Portanto, nós precisamos de uma grande educação moral,
precisamos de um crescimento em espiritualidade, precisamos de pensar de
novo a questão da justiça, porque o robô vai substituir-nos na produção,
nós vamos ter no futuro o problema da distribuição de riqueza no
contexto novo. Temos um grande mundo à nossa frente e o Papa Leão vai ser
capaz disso, não tenho dúvida disso, e que vai ter a força de um leão.
Ah, eu também gostava que ele fosse substituto de outro
leão, que é o leão das ‘Crónicas de Nárnia’, que é um livrinho que diz
respeito a toda a gente, que muita gente conhece, que é um livro de
ficção, mas é uma ficção sobre a guerra e sobre as consequências da
guerra, e que nos faz pensar que ao inverno da guerra que nós estamos a
viver há de suceder a primavera. Há uma personagem leonina que é
assimilada ao Cristo, que é o Cristo pacificador do mundo, o Cristo que
nos anuncia continuamente a primavera. Espero que seja também sucessor do
leão das ‘Crónicas de Nárnia’.
O novo Papa é um religioso que tem como referência
espiritual Santo Agostinho, bispo do século IV e V, que inspirou muito o
pensamento teológico da Igreja ao longo do século. Nesse sentido podemos
esperar um perfil um bocadinho mais clássico, digamos assim, de Leão XIV
nas suas intervenções?
Sim, eu espero que ele possa pôr no terreno essas velhas
intuições do Santo Agostinho. O Santo Agostinho, como já dissemos, é o
inventor da interioridade e da teologia a partir da nossa subjetividade,
da assimilação interior do mistério de Cristo. Nesse sentido o Santo
Agostinho escreveu as obras mais importantes do cristianismo, as “Confissões”,
a “Cidade de Deus”, que são livros orientadores para todos os tempos.
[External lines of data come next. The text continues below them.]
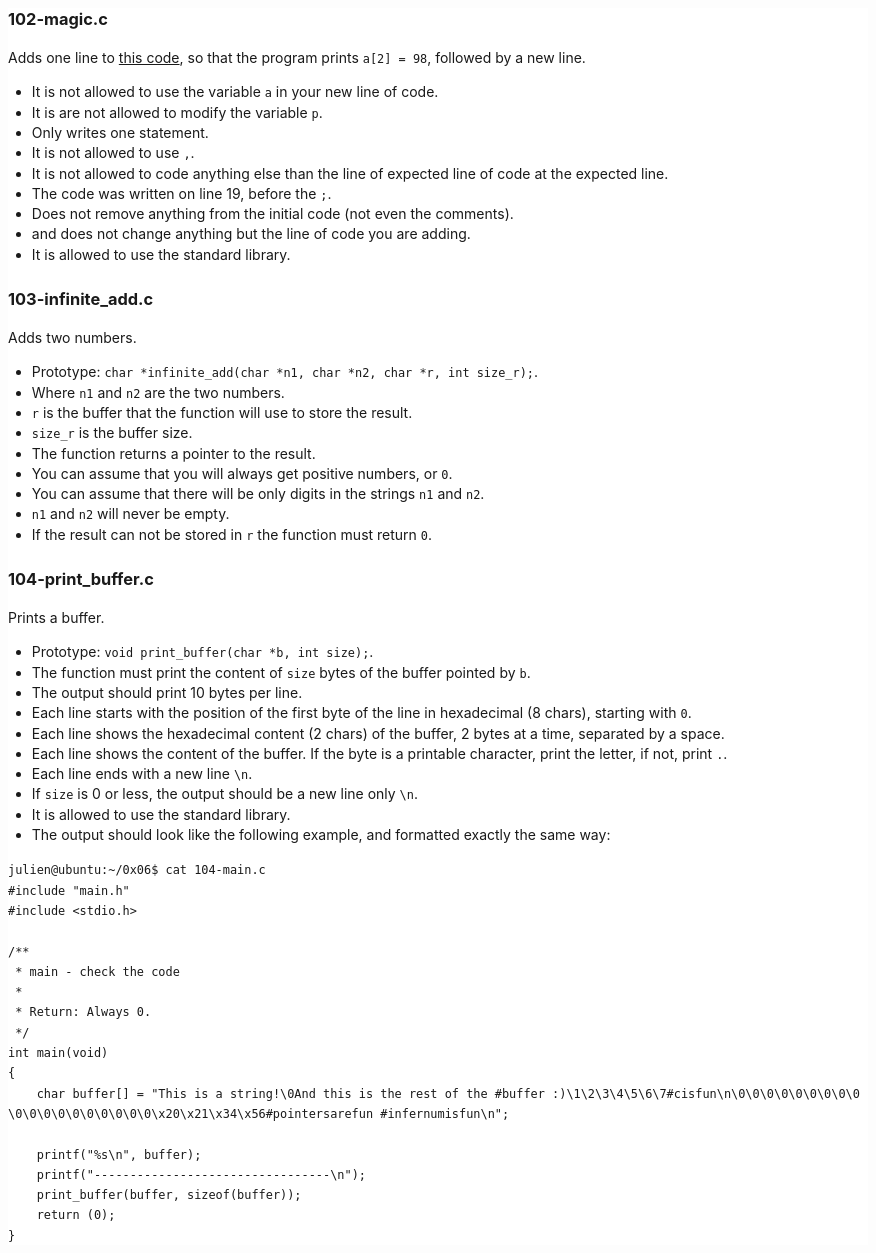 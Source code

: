 ### 102-magic.c
Adds one line to [this code](https://github.com/holbertonschool/make_magic_happen/blob/master/magic.c), so that the program prints `a[2] = 98`, followed by a new line.
- It is not allowed to use the variable `a` in your new line of code.
- It is are not allowed to modify the variable `p`.
- Only writes one statement.
- It is not allowed to use `,`.
- It is not allowed to code anything else than the line of expected line of code at the expected line.
- The code was written on line 19, before the `;`.
- Does not remove anything from the initial code (not even the comments).
- and does not change anything but the line of code you are adding.
- It is allowed to use the standard library.

### 103-infinite_add.c
Adds two numbers.
- Prototype: `char *infinite_add(char *n1, char *n2, char *r, int size_r);`.
- Where `n1` and `n2` are the two numbers.
- `r` is the buffer that the function will use to store the result.
- `size_r` is the buffer size.
- The function returns a pointer to the result.
- You can assume that you will always get positive numbers, or `0`.
- You can assume that there will be only digits in the strings `n1` and `n2`.
- `n1` and `n2` will never be empty.
- If the result can not be stored in `r` the function must return `0`.

### 104-print_buffer.c
Prints a buffer.
- Prototype: `void print_buffer(char *b, int size);`.
- The function must print the content of `size` bytes of the buffer pointed by `b`.
- The output should print 10 bytes per line.
- Each line starts with the position of the first byte of the line in hexadecimal (8 chars), starting with `0`.
- Each line shows the hexadecimal content (2 chars) of the buffer, 2 bytes at a time, separated by a space.
- Each line shows the content of the buffer. If the byte is a printable character, print the letter, if not, print `.`.
- Each line ends with a new line `\n`.
- If `size` is 0 or less, the output should be a new line only `\n`.
- It is allowed to use the standard library.
- The output should look like the following example, and formatted exactly the same way:

```
julien@ubuntu:~/0x06$ cat 104-main.c
#include "main.h"
#include <stdio.h>

/**
 * main - check the code
 *
 * Return: Always 0.
 */
int main(void)
{
    char buffer[] = "This is a string!\0And this is the rest of the #buffer :)\1\2\3\4\5\6\7#cisfun\n\0\0\0\0\0\0\0\0\0\0\0\0\0\0\0\0\0\0\0\x20\x21\x34\x56#pointersarefun #infernumisfun\n";

    printf("%s\n", buffer);
    printf("---------------------------------\n");
    print_buffer(buffer, sizeof(buffer));
    return (0);
}
```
Ele referiu-se logo ao Santo Agostinho, dizendo “eu venho de
Santo Agostinho”. E se ele puder dar esse contributo ao nosso mundo será
um contributo muitíssimo importante para que a Igreja se situe no seu
lugar no coração, que já é uma dimensão que vem de trás. Nós somos do
coração, nós não somos da força, nem da política da força, ele disse isso,
nós somos do coração, somos da força da razão, somos da expansão das
energias infinitas da nossa alma habitada por Cristo. E, portanto, eu
espero muito dele nesse capítulo que possa inaugurar uma era com o melhor
que tem o pensamento agostiniano. Uma era agostiniana no seu melhor.
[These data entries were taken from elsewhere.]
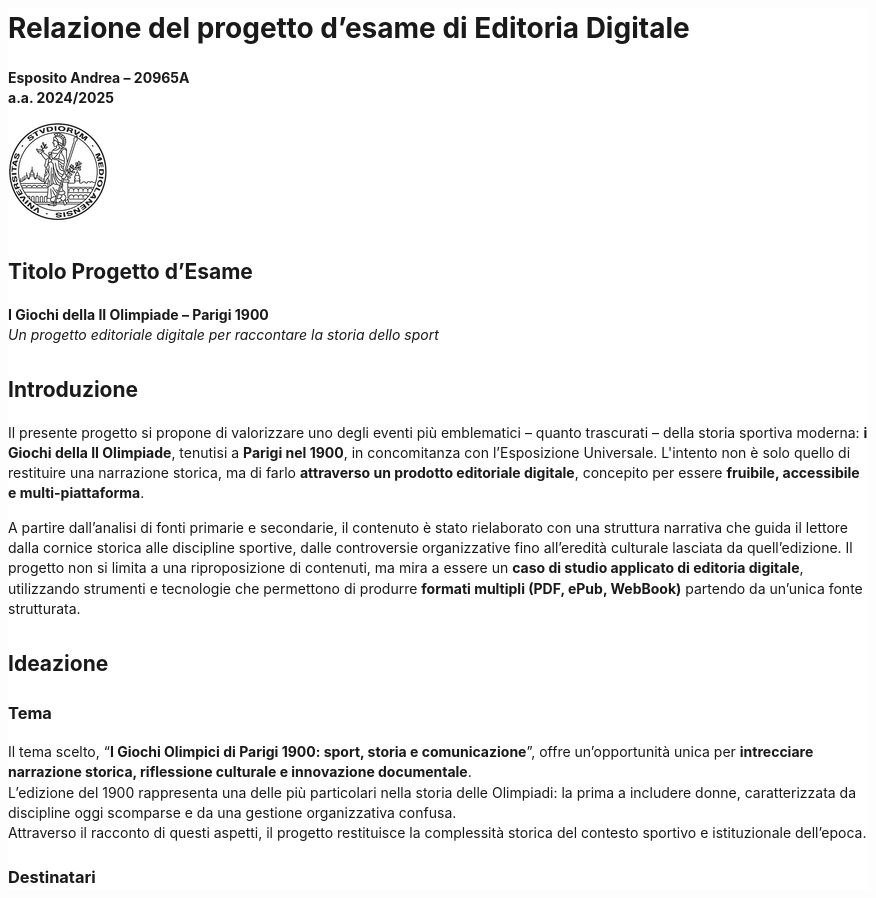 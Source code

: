 # Relazione del progetto d’esame di Editoria Digitale
**Esposito Andrea – 20965A**  
**a.a. 2024/2025**

<img src="images/logo.png" width="100" height="100" />

## Titolo Progetto d’Esame
**I Giochi della II Olimpiade – Parigi 1900**  
_Un progetto editoriale digitale per raccontare la storia dello sport_



## Introduzione

Il presente progetto si propone di valorizzare uno degli eventi più emblematici – quanto trascurati – della storia sportiva moderna: **i Giochi della II Olimpiade**, tenutisi a **Parigi nel 1900**, in concomitanza con l’Esposizione Universale. L'intento non è solo quello di restituire una narrazione storica, ma di farlo **attraverso un prodotto editoriale digitale**, concepito per essere **fruibile, accessibile e multi-piattaforma**.

A partire dall’analisi di fonti primarie e secondarie, il contenuto è stato rielaborato con una struttura narrativa che guida il lettore dalla cornice storica alle discipline sportive, dalle controversie organizzative fino all’eredità culturale lasciata da quell’edizione. Il progetto non si limita a una riproposizione di contenuti, ma mira a essere un **caso di studio applicato di editoria digitale**, utilizzando strumenti e tecnologie che permettono di produrre **formati multipli (PDF, ePub, WebBook)** partendo da un’unica fonte strutturata.



## Ideazione

### Tema

Il tema scelto, “**I Giochi Olimpici di Parigi 1900: sport, storia e comunicazione**”, offre un’opportunità unica per **intrecciare narrazione storica, riflessione culturale e innovazione documentale**.  
L’edizione del 1900 rappresenta una delle più particolari nella storia delle Olimpiadi: la prima a includere donne, caratterizzata da discipline oggi scomparse e da una gestione organizzativa confusa.  
Attraverso il racconto di questi aspetti, il progetto restituisce la complessità storica del contesto sportivo e istituzionale dell’epoca.



### Destinatari
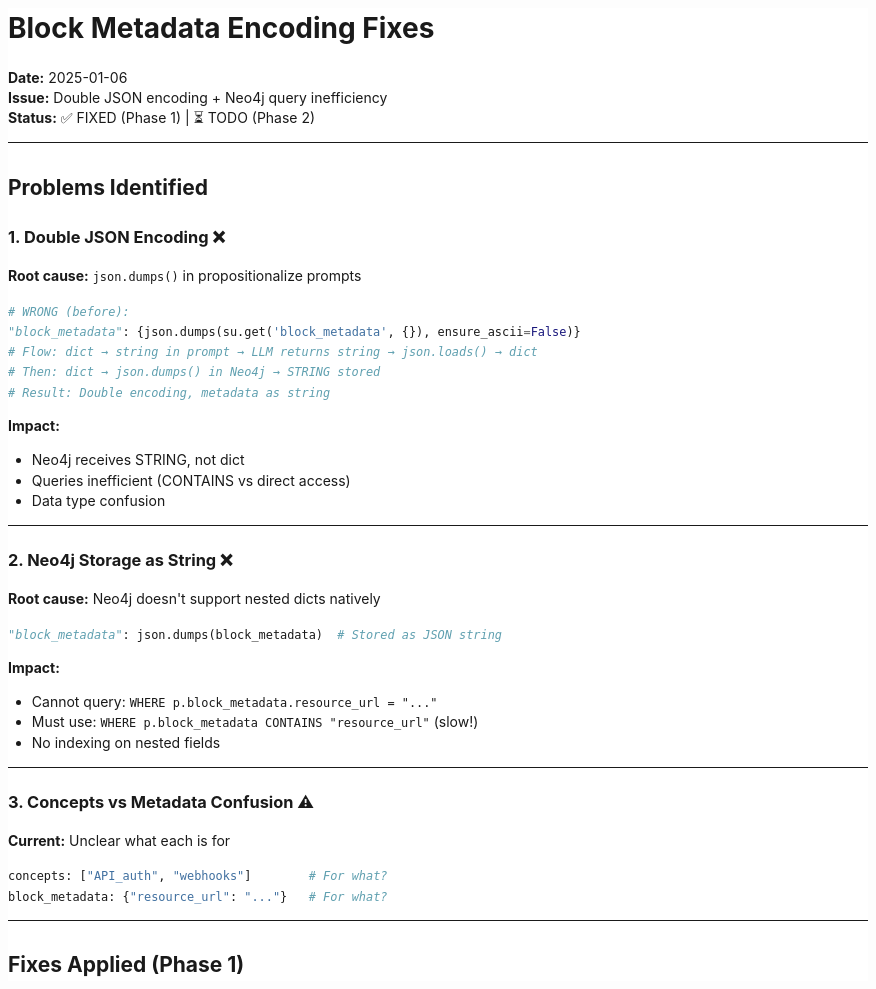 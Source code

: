 # Block Metadata Encoding Fixes

**Date:** 2025-01-06  
**Issue:** Double JSON encoding + Neo4j query inefficiency  
**Status:** ✅ FIXED (Phase 1) | ⏳ TODO (Phase 2)

---

## Problems Identified

### 1. Double JSON Encoding ❌
**Root cause:** `json.dumps()` in propositionalize prompts

```python
# WRONG (before):
"block_metadata": {json.dumps(su.get('block_metadata', {}), ensure_ascii=False)}
# Flow: dict → string in prompt → LLM returns string → json.loads() → dict
# Then: dict → json.dumps() in Neo4j → STRING stored
# Result: Double encoding, metadata as string
```

**Impact:**
- Neo4j receives STRING, not dict
- Queries inefficient (CONTAINS vs direct access)
- Data type confusion

---

### 2. Neo4j Storage as String ❌
**Root cause:** Neo4j doesn't support nested dicts natively

```python
"block_metadata": json.dumps(block_metadata)  # Stored as JSON string
```

**Impact:**
- Cannot query: `WHERE p.block_metadata.resource_url = "..."`
- Must use: `WHERE p.block_metadata CONTAINS "resource_url"` (slow!)
- No indexing on nested fields

---

### 3. Concepts vs Metadata Confusion ⚠️
**Current:** Unclear what each is for

```python
concepts: ["API_auth", "webhooks"]        # For what?
block_metadata: {"resource_url": "..."}   # For what?
```

---

## Fixes Applied (Phase 1)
O padre Jorge Cunha é professor catedrático da Faculdade de
Teologia da Universidade Católica Portuguesa e sacerdote da diocese do Porto.
Neste início de pontificado destaquemos as palavras do Papa
Leão na sua homilia de domingo passado na Praça de S. Pedro. Ditas com temor e
tremor, apresentando-se como irmão para percorrer o caminho do amor de Deus.
“Fui escolhido sem qualquer mérito e, com temor e tremor,
venho até vós como um irmão que deseja fazer-se servo da vossa fé e da vossa
alegria, percorrendo convosco o caminho do amor de Deus, que nos quer a todos
unidos numa única família. Amor e unidade: estas são as duas dimensões da
missão confiada a Pedro por Jesus”, disse Leão XIV.
“Irmãos, irmãs, esta é a hora do amor!”, declarou o Papa.